1. A strut-type vacuum circuit breaker, comprising:

2. A column type vacuum circuit breaker according to claim 1, wherein: the switching-on driving unit and the switching-off driving unit are shifting rods, a first switching-on locking block is arranged at the end part of the switching-on half shaft, a first switching-off locking block is arranged at the end part of the switching-off half shaft, and a second switching-on locking block matched with the first switching-on locking block and a second switching-off locking block matched with the first switching-off locking block are arranged on the shifting rods.

3. A column type vacuum circuit breaker according to claim 1, wherein: the switching-on driving unit is a first electromagnetic push rod, and the switching-off driving unit is a second electromagnetic push rod.

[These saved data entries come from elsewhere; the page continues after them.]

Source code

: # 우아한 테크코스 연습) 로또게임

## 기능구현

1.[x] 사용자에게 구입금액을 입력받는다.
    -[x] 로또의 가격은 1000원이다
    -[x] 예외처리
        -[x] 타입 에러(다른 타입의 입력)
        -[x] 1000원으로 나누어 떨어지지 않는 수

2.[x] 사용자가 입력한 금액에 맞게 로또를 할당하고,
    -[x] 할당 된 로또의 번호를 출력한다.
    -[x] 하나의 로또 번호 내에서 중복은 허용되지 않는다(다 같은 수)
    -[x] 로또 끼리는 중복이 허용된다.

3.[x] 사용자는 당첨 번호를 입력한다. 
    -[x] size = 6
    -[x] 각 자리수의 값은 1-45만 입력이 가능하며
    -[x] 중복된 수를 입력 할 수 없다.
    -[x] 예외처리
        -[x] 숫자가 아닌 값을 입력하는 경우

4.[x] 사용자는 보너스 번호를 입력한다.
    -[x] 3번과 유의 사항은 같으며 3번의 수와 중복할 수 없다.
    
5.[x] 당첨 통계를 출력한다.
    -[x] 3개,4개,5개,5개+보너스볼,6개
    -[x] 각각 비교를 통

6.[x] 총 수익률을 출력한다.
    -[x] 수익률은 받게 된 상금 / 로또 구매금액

4. A column type vacuum circuit breaker according to claim 1, wherein: the energy storage unit is a rocker, and the rocker is meshed with the first gear through a second gear.

5. A column type vacuum circuit breaker according to claim 1, wherein: the energy storage unit is a motor, and the motor is meshed with the first gear through a second gear.

6. A column type vacuum circuit breaker according to claim 1, wherein: the driving mechanism further comprises a first side plate and a second side plate, and the first side plate and the second side plate form a parallel double-layer structure.

7. A column type vacuum circuit breaker according to claim 1, wherein: the switching-on and switching-off pointer is used for indicating the switching-on and switching-off state and is in transmission connection with the driving connecting rod.

8. A column type vacuum circuit breaker according to claim 1, wherein: the energy storage pointer is used for indicating the energy storage state of the closing spring and is connected with the first main shaft.